Exercise directions
Repeat only the lines below from the one containing "where we could" through the one containing "Let's consider the symmetry operator", inclusive, exactly as written.

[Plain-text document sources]
============

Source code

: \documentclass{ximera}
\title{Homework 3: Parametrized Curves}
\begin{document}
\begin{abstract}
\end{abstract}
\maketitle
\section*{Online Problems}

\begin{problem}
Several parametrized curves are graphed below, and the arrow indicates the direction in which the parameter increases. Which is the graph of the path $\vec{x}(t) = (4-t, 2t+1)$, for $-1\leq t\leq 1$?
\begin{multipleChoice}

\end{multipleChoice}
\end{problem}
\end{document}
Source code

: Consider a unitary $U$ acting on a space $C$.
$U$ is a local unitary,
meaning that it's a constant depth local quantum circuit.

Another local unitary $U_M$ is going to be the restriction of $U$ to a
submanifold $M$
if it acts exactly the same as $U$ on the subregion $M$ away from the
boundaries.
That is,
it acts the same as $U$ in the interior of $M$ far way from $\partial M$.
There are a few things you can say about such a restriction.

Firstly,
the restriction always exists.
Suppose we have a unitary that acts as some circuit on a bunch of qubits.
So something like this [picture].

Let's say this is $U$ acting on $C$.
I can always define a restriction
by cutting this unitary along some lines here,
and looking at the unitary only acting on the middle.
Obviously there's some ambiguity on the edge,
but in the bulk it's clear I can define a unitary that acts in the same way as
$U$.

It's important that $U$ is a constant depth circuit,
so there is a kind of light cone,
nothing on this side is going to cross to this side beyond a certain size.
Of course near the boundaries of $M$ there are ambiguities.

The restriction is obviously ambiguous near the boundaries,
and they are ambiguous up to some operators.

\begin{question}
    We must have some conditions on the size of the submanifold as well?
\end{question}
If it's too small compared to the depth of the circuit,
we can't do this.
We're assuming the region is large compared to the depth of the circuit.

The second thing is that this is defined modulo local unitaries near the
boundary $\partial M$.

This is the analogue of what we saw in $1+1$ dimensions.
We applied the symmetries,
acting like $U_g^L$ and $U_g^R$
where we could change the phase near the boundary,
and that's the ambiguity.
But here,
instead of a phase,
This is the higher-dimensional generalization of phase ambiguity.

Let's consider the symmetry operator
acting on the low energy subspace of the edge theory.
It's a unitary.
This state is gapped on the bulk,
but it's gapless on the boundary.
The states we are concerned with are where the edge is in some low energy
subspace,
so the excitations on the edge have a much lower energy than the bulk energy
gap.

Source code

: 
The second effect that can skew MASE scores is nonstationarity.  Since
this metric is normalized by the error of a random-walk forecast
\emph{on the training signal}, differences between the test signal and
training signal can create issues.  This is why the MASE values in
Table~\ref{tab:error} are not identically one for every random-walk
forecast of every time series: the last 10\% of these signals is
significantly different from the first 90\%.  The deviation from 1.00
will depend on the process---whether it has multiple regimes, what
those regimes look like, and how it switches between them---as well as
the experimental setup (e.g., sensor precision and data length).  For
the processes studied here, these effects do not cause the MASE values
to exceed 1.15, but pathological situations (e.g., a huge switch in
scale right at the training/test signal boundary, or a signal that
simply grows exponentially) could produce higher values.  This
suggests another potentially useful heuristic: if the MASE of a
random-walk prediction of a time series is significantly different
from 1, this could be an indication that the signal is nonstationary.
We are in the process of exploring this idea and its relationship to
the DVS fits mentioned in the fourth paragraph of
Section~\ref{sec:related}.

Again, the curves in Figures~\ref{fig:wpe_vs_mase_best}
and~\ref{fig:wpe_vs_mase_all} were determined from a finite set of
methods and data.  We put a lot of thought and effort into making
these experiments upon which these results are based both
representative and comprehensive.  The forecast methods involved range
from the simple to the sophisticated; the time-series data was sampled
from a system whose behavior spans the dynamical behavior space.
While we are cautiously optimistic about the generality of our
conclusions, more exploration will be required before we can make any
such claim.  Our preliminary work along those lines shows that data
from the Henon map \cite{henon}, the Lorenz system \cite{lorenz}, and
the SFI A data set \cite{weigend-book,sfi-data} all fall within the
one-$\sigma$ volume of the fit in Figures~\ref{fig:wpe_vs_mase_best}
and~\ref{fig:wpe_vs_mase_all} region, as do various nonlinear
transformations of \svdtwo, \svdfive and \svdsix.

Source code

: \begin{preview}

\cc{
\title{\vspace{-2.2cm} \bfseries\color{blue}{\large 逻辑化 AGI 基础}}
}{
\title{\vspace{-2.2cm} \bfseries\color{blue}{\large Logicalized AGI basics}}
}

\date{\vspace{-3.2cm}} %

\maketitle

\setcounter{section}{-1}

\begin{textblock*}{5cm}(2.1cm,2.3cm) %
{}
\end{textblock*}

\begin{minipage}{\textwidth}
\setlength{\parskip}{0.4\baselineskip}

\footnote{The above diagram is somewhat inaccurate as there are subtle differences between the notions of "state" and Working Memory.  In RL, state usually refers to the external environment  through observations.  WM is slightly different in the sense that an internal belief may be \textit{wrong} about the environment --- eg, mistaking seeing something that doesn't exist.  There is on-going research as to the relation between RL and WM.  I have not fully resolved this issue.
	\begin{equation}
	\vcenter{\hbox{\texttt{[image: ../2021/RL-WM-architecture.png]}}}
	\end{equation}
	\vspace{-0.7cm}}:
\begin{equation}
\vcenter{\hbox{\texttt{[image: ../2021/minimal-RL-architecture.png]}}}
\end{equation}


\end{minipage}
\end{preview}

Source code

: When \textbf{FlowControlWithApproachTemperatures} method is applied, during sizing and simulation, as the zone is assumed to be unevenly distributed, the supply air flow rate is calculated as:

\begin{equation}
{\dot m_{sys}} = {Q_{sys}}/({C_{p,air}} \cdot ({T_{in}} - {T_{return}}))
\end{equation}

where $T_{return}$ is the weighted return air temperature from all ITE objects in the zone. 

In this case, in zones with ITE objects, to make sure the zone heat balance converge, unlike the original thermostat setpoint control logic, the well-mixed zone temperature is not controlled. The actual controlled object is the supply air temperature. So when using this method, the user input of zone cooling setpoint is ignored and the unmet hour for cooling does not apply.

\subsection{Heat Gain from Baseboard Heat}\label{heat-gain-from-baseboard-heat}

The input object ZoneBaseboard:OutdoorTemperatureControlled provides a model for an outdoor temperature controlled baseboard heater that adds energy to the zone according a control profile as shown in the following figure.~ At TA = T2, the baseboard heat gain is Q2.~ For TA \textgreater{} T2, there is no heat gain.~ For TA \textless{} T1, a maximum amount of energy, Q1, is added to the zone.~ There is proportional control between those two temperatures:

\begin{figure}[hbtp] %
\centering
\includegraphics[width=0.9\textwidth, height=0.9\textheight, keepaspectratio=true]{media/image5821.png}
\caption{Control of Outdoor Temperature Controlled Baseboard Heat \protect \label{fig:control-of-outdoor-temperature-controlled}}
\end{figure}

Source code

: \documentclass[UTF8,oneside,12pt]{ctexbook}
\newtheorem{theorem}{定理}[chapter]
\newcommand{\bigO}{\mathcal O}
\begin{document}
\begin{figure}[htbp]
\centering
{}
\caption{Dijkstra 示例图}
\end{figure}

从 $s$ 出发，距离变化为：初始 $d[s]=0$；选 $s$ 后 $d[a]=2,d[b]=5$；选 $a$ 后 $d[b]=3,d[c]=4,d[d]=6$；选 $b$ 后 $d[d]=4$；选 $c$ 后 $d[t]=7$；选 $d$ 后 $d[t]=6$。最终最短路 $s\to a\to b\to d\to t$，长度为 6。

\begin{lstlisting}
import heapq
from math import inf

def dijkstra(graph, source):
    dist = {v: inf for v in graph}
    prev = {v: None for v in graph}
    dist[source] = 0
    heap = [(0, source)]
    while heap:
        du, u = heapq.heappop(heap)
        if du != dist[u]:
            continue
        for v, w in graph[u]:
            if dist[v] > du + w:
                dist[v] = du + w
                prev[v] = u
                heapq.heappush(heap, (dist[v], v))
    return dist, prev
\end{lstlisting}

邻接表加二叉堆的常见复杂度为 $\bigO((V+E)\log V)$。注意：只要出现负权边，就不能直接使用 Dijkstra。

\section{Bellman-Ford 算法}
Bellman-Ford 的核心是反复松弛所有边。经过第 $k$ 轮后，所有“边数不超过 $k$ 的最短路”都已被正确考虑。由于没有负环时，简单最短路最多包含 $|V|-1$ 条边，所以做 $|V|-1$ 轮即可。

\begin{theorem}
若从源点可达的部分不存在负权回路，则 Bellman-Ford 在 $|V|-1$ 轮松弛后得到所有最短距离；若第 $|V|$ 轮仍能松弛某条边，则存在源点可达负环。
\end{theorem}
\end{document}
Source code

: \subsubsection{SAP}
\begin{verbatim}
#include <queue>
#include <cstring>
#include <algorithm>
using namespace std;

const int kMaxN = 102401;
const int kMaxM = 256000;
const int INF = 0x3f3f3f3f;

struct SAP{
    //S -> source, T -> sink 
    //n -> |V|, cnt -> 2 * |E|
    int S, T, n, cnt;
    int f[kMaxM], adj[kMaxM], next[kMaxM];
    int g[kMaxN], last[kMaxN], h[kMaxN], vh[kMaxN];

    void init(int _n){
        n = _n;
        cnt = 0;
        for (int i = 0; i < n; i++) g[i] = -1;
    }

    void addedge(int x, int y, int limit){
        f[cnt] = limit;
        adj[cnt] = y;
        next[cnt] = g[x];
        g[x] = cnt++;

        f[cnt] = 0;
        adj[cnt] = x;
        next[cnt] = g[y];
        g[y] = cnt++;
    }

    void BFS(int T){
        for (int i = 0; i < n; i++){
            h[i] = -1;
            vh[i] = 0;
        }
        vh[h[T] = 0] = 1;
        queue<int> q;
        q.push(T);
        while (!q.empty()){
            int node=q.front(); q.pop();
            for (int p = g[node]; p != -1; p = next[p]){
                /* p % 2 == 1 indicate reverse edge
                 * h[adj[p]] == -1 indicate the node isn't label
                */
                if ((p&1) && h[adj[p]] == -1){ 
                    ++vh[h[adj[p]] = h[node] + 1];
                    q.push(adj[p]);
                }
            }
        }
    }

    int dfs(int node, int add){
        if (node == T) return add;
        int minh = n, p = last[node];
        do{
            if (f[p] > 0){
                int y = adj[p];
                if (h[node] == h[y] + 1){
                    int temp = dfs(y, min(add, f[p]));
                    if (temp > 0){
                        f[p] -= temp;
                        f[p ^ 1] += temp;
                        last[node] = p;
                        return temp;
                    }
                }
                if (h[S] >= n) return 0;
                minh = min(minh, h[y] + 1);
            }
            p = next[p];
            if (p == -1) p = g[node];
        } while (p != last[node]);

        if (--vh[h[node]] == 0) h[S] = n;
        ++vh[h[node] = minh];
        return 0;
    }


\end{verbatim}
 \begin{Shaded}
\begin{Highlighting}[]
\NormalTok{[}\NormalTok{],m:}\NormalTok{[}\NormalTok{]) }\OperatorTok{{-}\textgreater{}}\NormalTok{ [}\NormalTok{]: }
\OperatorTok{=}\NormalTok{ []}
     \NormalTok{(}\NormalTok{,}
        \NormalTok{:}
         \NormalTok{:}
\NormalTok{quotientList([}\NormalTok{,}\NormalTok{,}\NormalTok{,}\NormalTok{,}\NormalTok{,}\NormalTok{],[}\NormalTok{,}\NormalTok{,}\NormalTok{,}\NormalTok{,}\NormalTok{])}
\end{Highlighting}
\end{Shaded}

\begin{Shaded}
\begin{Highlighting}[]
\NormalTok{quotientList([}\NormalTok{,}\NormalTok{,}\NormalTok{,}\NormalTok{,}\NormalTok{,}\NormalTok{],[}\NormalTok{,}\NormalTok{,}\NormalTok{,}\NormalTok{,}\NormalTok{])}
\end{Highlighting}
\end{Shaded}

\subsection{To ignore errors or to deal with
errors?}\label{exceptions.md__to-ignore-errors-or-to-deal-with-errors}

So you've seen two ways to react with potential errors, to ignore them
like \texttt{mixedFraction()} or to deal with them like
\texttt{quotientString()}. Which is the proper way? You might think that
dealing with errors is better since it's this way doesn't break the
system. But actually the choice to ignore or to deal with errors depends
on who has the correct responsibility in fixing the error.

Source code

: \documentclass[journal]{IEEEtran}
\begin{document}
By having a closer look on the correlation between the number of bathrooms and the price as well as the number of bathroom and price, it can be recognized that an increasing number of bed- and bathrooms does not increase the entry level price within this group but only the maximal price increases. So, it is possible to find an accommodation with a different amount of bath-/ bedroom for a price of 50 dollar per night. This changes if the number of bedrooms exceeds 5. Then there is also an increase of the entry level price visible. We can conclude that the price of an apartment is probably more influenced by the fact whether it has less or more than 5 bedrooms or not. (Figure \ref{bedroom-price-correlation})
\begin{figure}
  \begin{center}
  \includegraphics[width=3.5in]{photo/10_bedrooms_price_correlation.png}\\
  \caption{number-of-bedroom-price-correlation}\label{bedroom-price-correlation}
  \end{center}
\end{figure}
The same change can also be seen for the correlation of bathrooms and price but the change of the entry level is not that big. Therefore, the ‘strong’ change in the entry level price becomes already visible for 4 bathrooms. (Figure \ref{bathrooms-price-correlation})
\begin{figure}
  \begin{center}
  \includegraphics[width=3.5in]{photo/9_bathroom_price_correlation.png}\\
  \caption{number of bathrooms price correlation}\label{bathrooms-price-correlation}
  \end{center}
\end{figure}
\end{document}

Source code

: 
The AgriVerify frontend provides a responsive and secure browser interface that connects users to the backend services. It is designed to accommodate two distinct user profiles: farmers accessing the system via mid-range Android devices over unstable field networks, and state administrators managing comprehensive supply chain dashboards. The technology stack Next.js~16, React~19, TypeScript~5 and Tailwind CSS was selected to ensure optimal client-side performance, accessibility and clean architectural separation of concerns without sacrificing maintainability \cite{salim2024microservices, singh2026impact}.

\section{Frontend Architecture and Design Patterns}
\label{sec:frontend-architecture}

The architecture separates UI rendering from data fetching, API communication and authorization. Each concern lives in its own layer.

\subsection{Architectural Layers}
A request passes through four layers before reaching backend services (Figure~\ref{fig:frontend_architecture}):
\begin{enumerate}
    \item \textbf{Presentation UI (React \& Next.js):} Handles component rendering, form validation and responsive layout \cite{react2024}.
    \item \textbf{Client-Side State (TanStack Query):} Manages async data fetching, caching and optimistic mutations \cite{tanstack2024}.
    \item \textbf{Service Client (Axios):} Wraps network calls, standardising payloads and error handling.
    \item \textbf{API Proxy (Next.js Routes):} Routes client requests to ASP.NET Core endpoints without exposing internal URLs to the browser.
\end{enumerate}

============

Finished task
where we could change the phase near the boundary,
and that's the ambiguity.
But here,
instead of a phase,
This is the higher-dimensional generalization of phase ambiguity.

Let's consider the symmetry operator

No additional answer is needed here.